(Source texts of formatted documents)

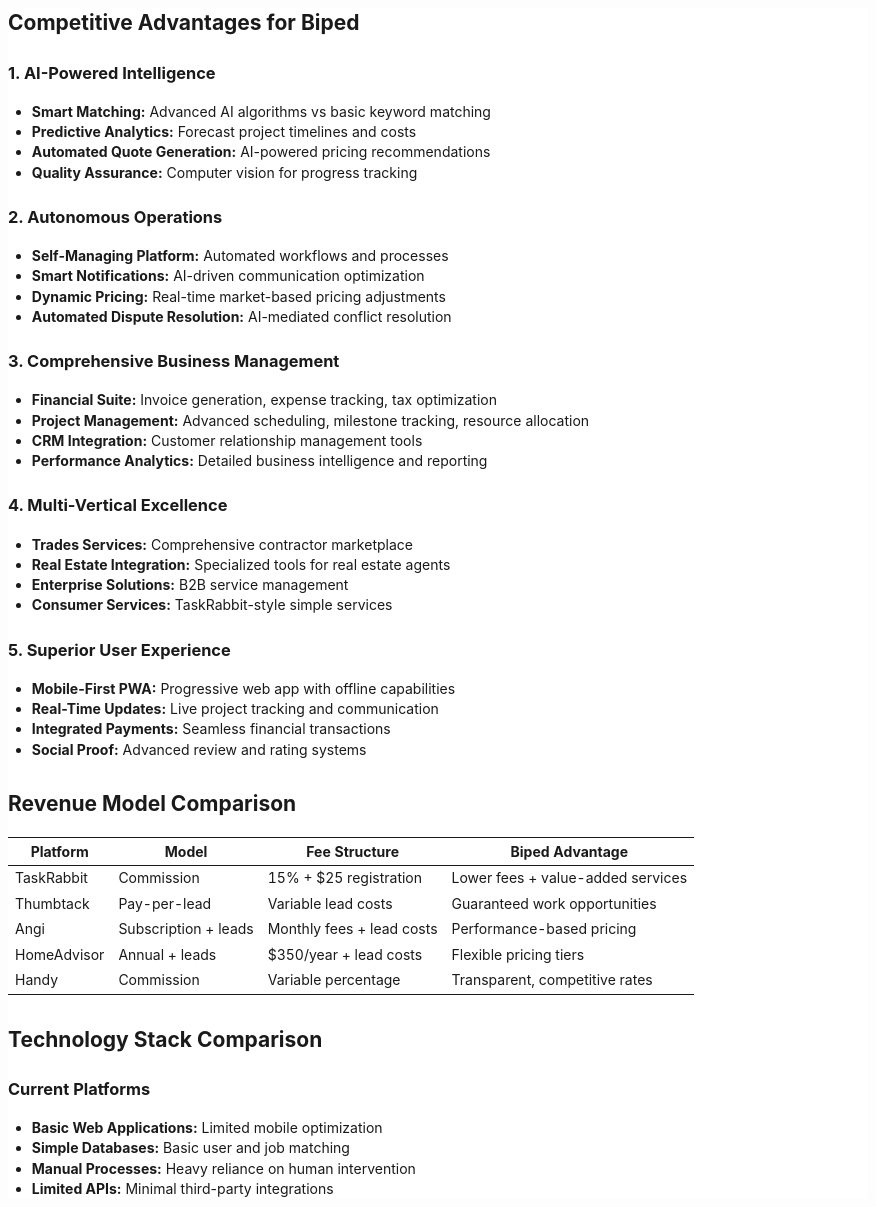 ## Competitive Advantages for Biped

### 1. AI-Powered Intelligence
- **Smart Matching:** Advanced AI algorithms vs basic keyword matching
- **Predictive Analytics:** Forecast project timelines and costs
- **Automated Quote Generation:** AI-powered pricing recommendations
- **Quality Assurance:** Computer vision for progress tracking

### 2. Autonomous Operations
- **Self-Managing Platform:** Automated workflows and processes
- **Smart Notifications:** AI-driven communication optimization
- **Dynamic Pricing:** Real-time market-based pricing adjustments
- **Automated Dispute Resolution:** AI-mediated conflict resolution

### 3. Comprehensive Business Management
- **Financial Suite:** Invoice generation, expense tracking, tax optimization
- **Project Management:** Advanced scheduling, milestone tracking, resource allocation
- **CRM Integration:** Customer relationship management tools
- **Performance Analytics:** Detailed business intelligence and reporting

### 4. Multi-Vertical Excellence
- **Trades Services:** Comprehensive contractor marketplace
- **Real Estate Integration:** Specialized tools for real estate agents
- **Enterprise Solutions:** B2B service management
- **Consumer Services:** TaskRabbit-style simple services

### 5. Superior User Experience
- **Mobile-First PWA:** Progressive web app with offline capabilities
- **Real-Time Updates:** Live project tracking and communication
- **Integrated Payments:** Seamless financial transactions
- **Social Proof:** Advanced review and rating systems

## Revenue Model Comparison

| Platform | Model | Fee Structure | Biped Advantage |
|----------|-------|---------------|-----------------|
| TaskRabbit | Commission | 15% + $25 registration | Lower fees + value-added services |
| Thumbtack | Pay-per-lead | Variable lead costs | Guaranteed work opportunities |
| Angi | Subscription + leads | Monthly fees + lead costs | Performance-based pricing |
| HomeAdvisor | Annual + leads | $350/year + lead costs | Flexible pricing tiers |
| Handy | Commission | Variable percentage | Transparent, competitive rates |

## Technology Stack Comparison

### Current Platforms
- **Basic Web Applications:** Limited mobile optimization
- **Simple Databases:** Basic user and job matching
- **Manual Processes:** Heavy reliance on human intervention
- **Limited APIs:** Minimal third-party integrations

Your assignment: Give back, exactly as written, the stretch from the line with "- **Dynamic Pricing:**" through the line with "- **CRM Integration:**", and no other lines from the records above.

Response:
- **Dynamic Pricing:** Real-time market-based pricing adjustments
- **Automated Dispute Resolution:** AI-mediated conflict resolution

### 3. Comprehensive Business Management
- **Financial Suite:** Invoice generation, expense tracking, tax optimization
- **Project Management:** Advanced scheduling, milestone tracking, resource allocation
- **CRM Integration:** Customer relationship management tools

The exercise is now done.